### [Exercise prompt]
Using the data below, return the stretch from the line that contains "- Keywords: Summon, Taunt, Overload" through the line that contains "- Text: Deal 3 damage;", both included, exactly as it stands and nothing beyond it.

(Saved entries)
- - - - -
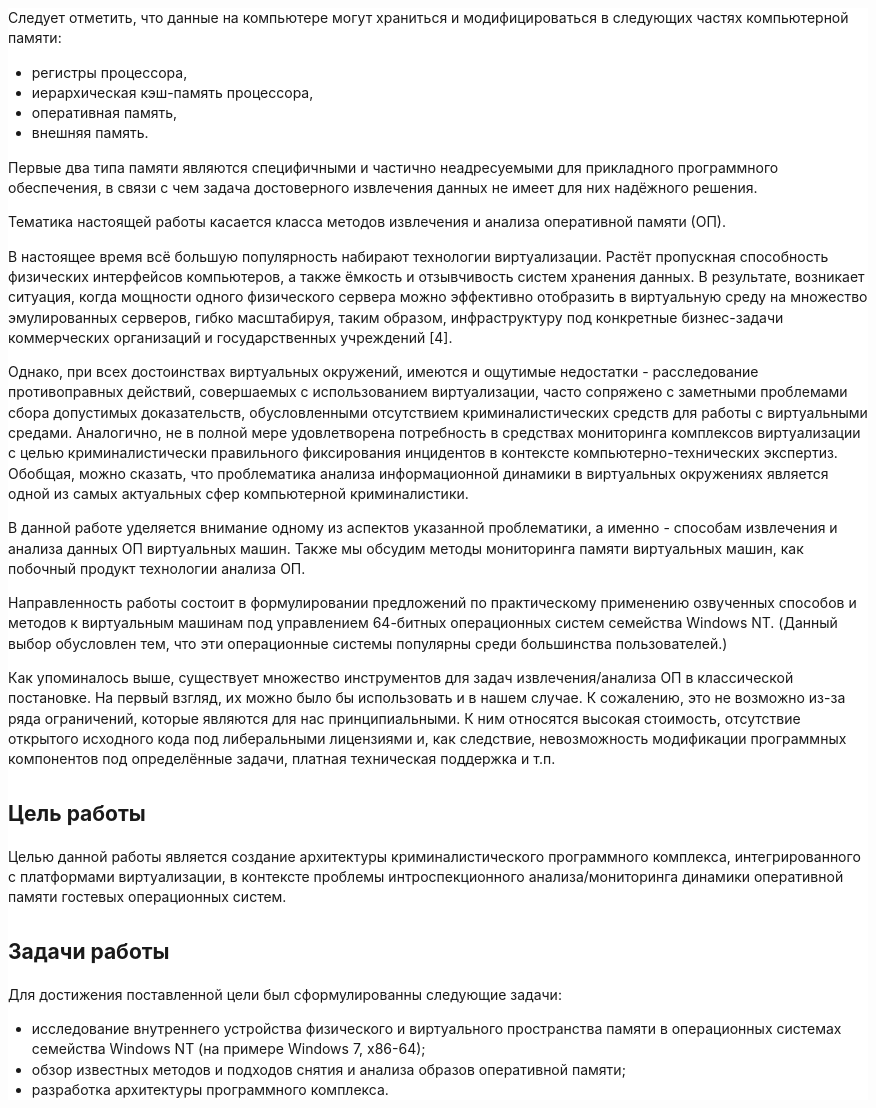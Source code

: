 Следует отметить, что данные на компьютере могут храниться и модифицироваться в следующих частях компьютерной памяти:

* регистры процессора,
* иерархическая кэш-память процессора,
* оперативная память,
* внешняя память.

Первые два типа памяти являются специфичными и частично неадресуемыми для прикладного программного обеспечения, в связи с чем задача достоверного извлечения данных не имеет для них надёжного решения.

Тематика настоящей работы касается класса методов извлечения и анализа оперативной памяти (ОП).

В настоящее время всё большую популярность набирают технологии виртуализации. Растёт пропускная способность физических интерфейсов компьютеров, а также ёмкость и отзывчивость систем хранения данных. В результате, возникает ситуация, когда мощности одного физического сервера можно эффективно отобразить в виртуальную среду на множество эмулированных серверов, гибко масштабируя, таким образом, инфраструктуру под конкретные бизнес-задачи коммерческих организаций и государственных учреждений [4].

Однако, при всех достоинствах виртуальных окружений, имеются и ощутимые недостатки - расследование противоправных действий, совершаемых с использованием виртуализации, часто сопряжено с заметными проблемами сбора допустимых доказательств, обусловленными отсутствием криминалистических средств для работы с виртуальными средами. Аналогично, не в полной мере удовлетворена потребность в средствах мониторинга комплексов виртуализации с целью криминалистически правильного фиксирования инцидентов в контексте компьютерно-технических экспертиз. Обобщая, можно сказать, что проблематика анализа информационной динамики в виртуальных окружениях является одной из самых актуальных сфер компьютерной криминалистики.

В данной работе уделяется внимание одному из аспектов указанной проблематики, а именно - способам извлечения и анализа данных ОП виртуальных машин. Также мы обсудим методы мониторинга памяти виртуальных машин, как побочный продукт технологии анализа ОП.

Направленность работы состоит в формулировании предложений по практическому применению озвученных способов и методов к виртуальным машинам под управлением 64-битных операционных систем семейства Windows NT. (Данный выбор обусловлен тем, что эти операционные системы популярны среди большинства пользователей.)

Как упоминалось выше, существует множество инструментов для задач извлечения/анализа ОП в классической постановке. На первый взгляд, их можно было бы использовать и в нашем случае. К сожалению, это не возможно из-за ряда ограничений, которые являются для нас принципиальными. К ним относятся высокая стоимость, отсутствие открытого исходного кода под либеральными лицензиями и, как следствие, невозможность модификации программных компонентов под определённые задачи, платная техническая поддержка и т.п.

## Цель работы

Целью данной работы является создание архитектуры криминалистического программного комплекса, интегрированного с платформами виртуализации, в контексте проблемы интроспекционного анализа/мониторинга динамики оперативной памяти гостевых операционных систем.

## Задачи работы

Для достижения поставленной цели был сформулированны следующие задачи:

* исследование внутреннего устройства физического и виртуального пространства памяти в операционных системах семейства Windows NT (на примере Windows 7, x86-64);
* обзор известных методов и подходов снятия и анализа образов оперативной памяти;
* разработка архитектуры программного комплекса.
- - - - -
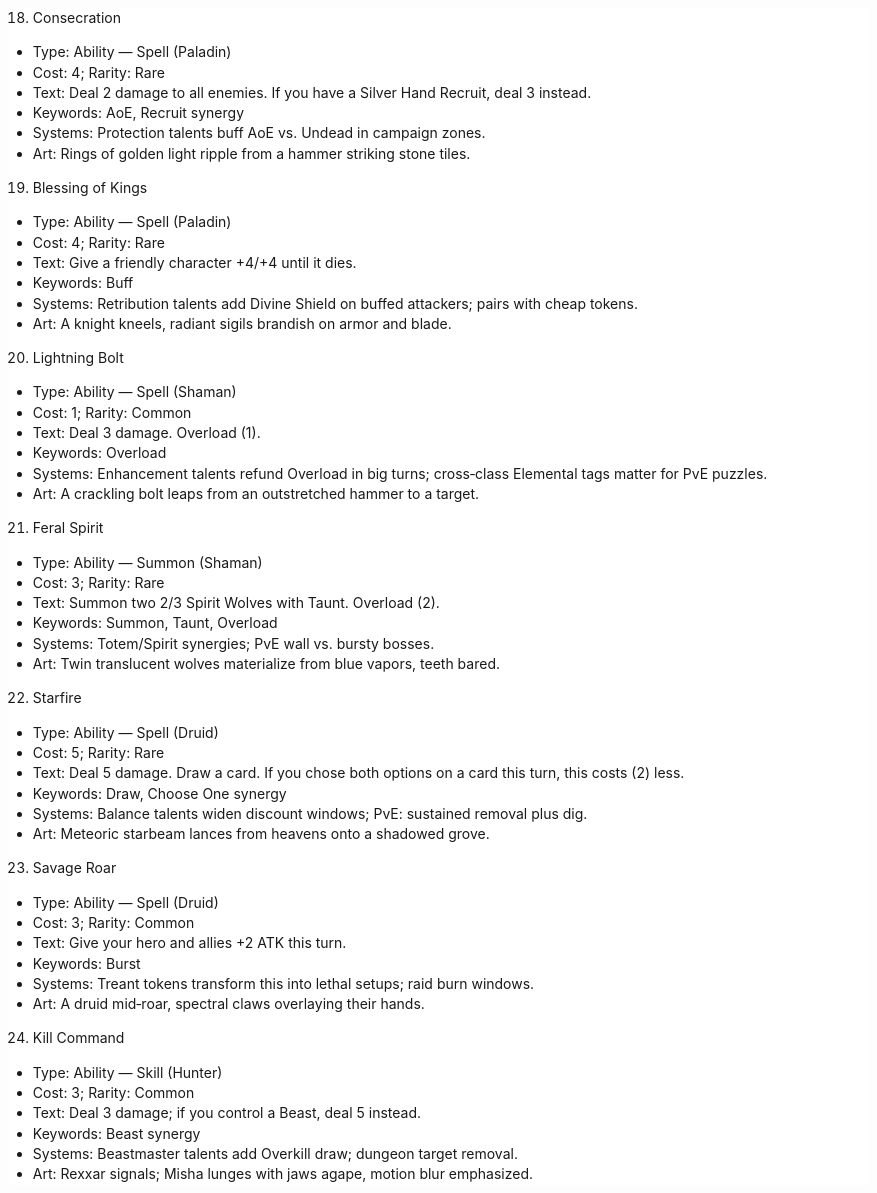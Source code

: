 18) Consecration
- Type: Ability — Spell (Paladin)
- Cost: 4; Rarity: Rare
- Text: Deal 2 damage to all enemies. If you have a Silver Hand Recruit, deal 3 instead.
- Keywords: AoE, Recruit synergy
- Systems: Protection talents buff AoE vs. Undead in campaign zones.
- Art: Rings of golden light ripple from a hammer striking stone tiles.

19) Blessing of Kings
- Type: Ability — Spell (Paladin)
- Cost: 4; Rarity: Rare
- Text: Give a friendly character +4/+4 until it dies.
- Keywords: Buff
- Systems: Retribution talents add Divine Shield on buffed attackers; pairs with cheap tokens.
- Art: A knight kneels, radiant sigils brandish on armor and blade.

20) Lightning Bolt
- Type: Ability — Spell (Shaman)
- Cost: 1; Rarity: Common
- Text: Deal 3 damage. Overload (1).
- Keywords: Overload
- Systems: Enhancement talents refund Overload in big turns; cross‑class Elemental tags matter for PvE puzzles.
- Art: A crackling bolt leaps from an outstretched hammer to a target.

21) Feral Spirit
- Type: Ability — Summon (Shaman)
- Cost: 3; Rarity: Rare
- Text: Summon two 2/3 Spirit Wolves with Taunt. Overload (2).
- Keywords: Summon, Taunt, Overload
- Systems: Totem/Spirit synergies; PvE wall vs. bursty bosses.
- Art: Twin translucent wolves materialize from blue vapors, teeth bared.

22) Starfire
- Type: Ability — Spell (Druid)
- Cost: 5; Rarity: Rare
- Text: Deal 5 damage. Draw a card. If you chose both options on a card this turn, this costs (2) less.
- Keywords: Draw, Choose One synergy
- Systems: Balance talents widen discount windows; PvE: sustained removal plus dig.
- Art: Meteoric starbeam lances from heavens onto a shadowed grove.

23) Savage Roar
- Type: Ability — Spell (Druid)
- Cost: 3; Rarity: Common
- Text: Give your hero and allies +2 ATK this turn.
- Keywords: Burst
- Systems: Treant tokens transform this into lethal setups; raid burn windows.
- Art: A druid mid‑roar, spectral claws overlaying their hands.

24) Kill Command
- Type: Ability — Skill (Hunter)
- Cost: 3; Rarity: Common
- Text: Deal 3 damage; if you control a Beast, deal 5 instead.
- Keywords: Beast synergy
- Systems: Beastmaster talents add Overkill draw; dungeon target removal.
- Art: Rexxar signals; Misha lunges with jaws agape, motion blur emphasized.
- - - - -
### [Solution below]
- Keywords: Summon, Taunt, Overload
- Systems: Totem/Spirit synergies; PvE wall vs. bursty bosses.
- Art: Twin translucent wolves materialize from blue vapors, teeth bared.

22) Starfire
- Type: Ability — Spell (Druid)
- Cost: 5; Rarity: Rare
- Text: Deal 5 damage. Draw a card. If you chose both options on a card this turn, this costs (2) less.
- Keywords: Draw, Choose One synergy
- Systems: Balance talents widen discount windows; PvE: sustained removal plus dig.
- Art: Meteoric starbeam lances from heavens onto a shadowed grove.

23) Savage Roar
- Type: Ability — Spell (Druid)
- Cost: 3; Rarity: Common
- Text: Give your hero and allies +2 ATK this turn.
- Keywords: Burst
- Systems: Treant tokens transform this into lethal setups; raid burn windows.
- Art: A druid mid‑roar, spectral claws overlaying their hands.

24) Kill Command
- Type: Ability — Skill (Hunter)
- Cost: 3; Rarity: Common
- Text: Deal 3 damage; if you control a Beast, deal 5 instead.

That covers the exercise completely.